For the 11th graders from the Israeli-occupied West Bank, the ticket of admission to the World Pitch Summit signals a particularly dramatic leap.
They come from middle class families that value education, but opportunities have been limited because of the omnipresent Israeli-Palestinian conflict, prevailing norms of patriarchy in their traditional society and typically underequipped schools with outdated teaching methods.
“We are excited to travel in a plane for the first time in our lives, meet new people and see a new world,” said team member Wasan al-Sayed, 17. “We are excited to be in the most prestigious IT community in the world, Silicon Valley, where we can meet interesting people and see how the new world works.”
Twelve teams made it to the finals of the “Technovation Challenge” in San Jose, California, presenting apps that tackle problems in their communities. The Palestinian teens compete in the senior division against teams from Egypt, the United States, Mexico, India and Spain, for scholarships of up to $15,000.
It’s a life-changing experience for al-Sayed and her teammates, Zubaida al-Sadder, Masa Halawa and Tamara Awaisa.
They are now determined to pursue careers in technology.
“Before this program, we had a vague idea about the future,” said al-Sayed, speaking at a computer lab at An Najah University in her native Nablus, the West Bank’s second largest city. “Now we have a clear idea. It helped us pick our path in life.”

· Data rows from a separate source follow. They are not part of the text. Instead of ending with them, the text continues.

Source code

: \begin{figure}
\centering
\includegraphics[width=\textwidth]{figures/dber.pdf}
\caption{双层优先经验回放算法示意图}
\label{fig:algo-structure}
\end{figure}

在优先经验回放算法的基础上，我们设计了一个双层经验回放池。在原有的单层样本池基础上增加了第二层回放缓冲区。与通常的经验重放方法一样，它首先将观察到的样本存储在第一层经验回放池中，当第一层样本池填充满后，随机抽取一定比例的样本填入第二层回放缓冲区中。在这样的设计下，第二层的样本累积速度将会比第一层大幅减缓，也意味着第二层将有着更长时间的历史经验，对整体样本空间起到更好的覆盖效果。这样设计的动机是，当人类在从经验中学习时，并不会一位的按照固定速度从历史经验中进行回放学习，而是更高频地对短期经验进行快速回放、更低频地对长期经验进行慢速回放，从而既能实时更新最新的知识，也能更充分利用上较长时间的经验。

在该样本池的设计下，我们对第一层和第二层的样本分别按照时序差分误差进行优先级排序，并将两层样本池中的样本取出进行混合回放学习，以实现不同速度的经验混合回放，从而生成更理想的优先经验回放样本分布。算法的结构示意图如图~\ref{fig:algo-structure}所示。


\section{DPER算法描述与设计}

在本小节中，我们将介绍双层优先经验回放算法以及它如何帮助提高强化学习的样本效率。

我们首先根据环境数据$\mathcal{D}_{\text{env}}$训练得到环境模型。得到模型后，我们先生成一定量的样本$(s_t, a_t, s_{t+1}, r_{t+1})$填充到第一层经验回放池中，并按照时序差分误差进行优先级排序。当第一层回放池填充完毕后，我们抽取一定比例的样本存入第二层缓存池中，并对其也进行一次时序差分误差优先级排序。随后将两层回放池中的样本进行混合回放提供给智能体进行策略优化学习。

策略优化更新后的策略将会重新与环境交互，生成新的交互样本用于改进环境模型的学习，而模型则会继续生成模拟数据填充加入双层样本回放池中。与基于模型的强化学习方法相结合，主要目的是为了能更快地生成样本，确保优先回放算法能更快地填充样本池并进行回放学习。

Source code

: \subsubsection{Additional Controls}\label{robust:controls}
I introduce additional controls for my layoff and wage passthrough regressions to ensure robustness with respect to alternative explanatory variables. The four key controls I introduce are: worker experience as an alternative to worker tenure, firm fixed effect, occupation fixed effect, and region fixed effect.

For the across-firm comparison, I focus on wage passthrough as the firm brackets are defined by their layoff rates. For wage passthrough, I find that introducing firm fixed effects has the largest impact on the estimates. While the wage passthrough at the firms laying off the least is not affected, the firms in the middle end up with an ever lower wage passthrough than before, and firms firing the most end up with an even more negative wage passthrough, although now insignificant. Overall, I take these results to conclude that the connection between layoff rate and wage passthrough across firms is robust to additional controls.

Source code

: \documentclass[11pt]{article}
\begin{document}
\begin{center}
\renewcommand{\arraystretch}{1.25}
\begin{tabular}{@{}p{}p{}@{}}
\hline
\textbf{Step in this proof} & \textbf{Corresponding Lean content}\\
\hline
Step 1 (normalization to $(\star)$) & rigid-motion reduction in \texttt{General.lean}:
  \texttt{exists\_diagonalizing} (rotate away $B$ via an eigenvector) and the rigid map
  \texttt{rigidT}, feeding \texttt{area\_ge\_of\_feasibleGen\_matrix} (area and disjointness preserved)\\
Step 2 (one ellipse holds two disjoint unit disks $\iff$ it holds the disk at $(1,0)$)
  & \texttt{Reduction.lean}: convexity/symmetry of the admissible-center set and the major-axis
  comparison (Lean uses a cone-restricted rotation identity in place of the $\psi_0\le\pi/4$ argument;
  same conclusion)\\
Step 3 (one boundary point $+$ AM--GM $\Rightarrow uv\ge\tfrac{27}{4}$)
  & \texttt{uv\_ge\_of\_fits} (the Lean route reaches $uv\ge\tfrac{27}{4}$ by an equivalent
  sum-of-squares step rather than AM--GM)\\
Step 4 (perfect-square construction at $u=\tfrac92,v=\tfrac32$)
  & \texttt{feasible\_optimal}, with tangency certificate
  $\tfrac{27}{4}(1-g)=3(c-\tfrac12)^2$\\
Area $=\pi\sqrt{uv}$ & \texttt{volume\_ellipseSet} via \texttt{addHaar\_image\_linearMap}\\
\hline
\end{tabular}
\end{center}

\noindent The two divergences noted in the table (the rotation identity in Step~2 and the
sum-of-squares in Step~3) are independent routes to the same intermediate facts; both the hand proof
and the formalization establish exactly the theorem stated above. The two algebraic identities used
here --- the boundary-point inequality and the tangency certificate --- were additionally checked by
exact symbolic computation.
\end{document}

The teens first heard about the competition a few months ago from an IT teacher at their school in a middle-class neighborhood in Nablus, where IT classes are a modest affair, held twice a week, with two students to a computer.
The girls, friends since 10th grade, each had a laptop at home, and worked with Yamama Shakaa, a local mentor provided by the competition organizers. The teens “did everything by themselves, with very few resources,” Shakaa said.

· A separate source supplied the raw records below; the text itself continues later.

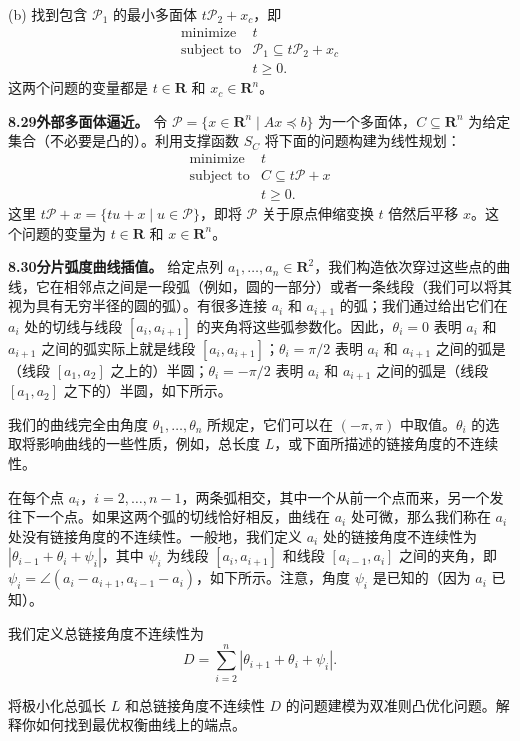 \documentclass[UTF8,12pt,a4paper,fontset=fandol]{ctexart}
\begin{document}
(b) 找到包含 $\mathcal P_1$ 的最小多面体 $t\mathcal P_2+x_c$，即
\[
\begin{array}{ll}
\mbox{minimize} & t\\
\mbox{subject to} & \mathcal P_1\subseteq t\mathcal P_2+x_c\\
& t\geq 0.
\end{array}
\]
这两个问题的变量都是 $t\in\mathbf{R}$ 和 $x_c\in\mathbf{R}^n$。

\noindent\textbf{8.29\quad 外部多面体逼近。}
令 $\mathcal P=\{x\in\mathbf{R}^n\mid Ax\preceq b\}$ 为一个多面体，$C\subseteq\mathbf{R}^n$ 为给定集合（不必要是凸的）。利用支撑函数 $S_C$ 将下面的问题构建为线性规划：
\[
\begin{array}{ll}
\mbox{minimize} & t\\
\mbox{subject to} & C\subseteq t\mathcal P+x\\
& t\geq 0.
\end{array}
\]
这里 $t\mathcal P+x=\{tu+x\mid u\in\mathcal P\}$，即将 $\mathcal P$ 关于原点伸缩变换 $t$ 倍然后平移 $x$。这个问题的变量为 $t\in\mathbf{R}$ 和 $x\in\mathbf{R}^n$。

\noindent\textbf{8.30\quad 分片弧度曲线插值。}
给定点列 $a_1,\ldots,a_n\in\mathbf{R}^2$，我们构造依次穿过这些点的曲线，它在相邻点之间是一段弧（例如，圆的一部分）或者一条线段（我们可以将其视为具有无穷半径的圆的弧）。有很多连接 $a_i$ 和 $a_{i+1}$ 的弧；我们通过给出它们在 $a_i$ 处的切线与线段 $[a_i,a_{i+1}]$ 的夹角将这些弧参数化。因此，$\theta_i=0$ 表明 $a_i$ 和 $a_{i+1}$ 之间的弧实际上就是线段 $[a_i,a_{i+1}]$；$\theta_i=\pi/2$ 表明 $a_i$ 和 $a_{i+1}$ 之间的弧是（线段 $[a_1,a_2]$ 之上的）半圆；$\theta_i=-\pi/2$ 表明 $a_i$ 和 $a_{i+1}$ 之间的弧是（线段 $[a_1,a_2]$ 之下的）半圆，如下所示。

我们的曲线完全由角度 $\theta_1,\ldots,\theta_n$ 所规定，它们可以在 $(-\pi,\pi)$ 中取值。$\theta_i$ 的选取将影响曲线的一些性质，例如，总长度 $L$，或下面所描述的链接角度的不连续性。

在每个点 $a_i$，$i=2,\ldots,n-1$，两条弧相交，其中一个从前一个点而来，另一个发往下一个点。如果这两个弧的切线恰好相反，曲线在 $a_i$ 处可微，那么我们称在 $a_i$ 处没有链接角度的不连续性。一般地，我们定义 $a_i$ 处的链接角度不连续性为 $|\theta_{i-1}+\theta_i+\psi_i|$，其中 $\psi_i$ 为线段 $[a_i,a_{i+1}]$ 和线段 $[a_{i-1},a_i]$ 之间的夹角，即 $\psi_i=\angle(a_i-a_{i+1},a_{i-1}-a_i)$，如下所示。注意，角度 $\psi_i$ 是已知的（因为 $a_i$ 已知）。

我们定义总链接角度不连续性为
\[
D=\sum_{i=2}^n|\theta_{i+1}+\theta_i+\psi_i|.
\]

将极小化总弧长 $L$ 和总链接角度不连续性 $D$ 的问题建模为双准则凸优化问题。解释你如何找到最优权衡曲线上的端点。
\end{document}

The team produced a virtual reality game, “Be a firefighter,” to teach fire prevention skills.
Blackouts and fires
The subject is particularly relevant in some parts of the Palestinian territories, such as the Gaza Strip, where a border blockade by Israel and Egypt, imposed after the takeover of the Islamic militant group Hamas in 2007, has led to hours-long daily power cuts and the widespread use of candles and other potential fire hazards.
The teens now hope to expand their app to include wildfire prevention. They will also present a business and marketing plan at the California pitching session.
After the competition, they will give the app to the Palestinian Education Ministry for use in schools.
“This prize has changed our lives,” al-Sayed said.
About the competition
The competition, now in its ninth year, is run by Iridescent, a global nonprofit offering opportunities to young people, especially girls, through technology. The group said 60 percent of the U.S. participants enroll in additional computer science courses after the competition, with 30 percent majoring in that field in college, well above the national rate among female U.S. college students. Two-thirds of international participants show an interest in technology-related courses, the group said.
Palestinian Education Minister Sabri Saidam counts on technology, along with a new emphasis on vocational training, to overhaul Palestinian schools, where many students still learn by rote in crowded classrooms.
Youth unemployment, particularly among university graduates, is a central problem across the Arab world, in part because of a demographic “youth bulge.” Last year, unemployment among Palestinian college graduates younger than 30 reached 56 percent, including 41 percent in the West Bank and 73 percent in the Gaza Strip, according to the Palestinian Central Bureau of Statistics.
Unemployment is particularly high among female university graduates, in part because young women are expected to marry and raise children, while young men are considered the main breadwinners. However, employers also complain that graduates studying outdated or irrelevant courses often lack the needed skills for employment.
Saidam said Palestinian schools have received 15,000 computers in the last couple of years. His ministry has also established 54 bookless “smart schools” for grades one to six where students use laptops and learn by doing, including educational trips and involvement with their society.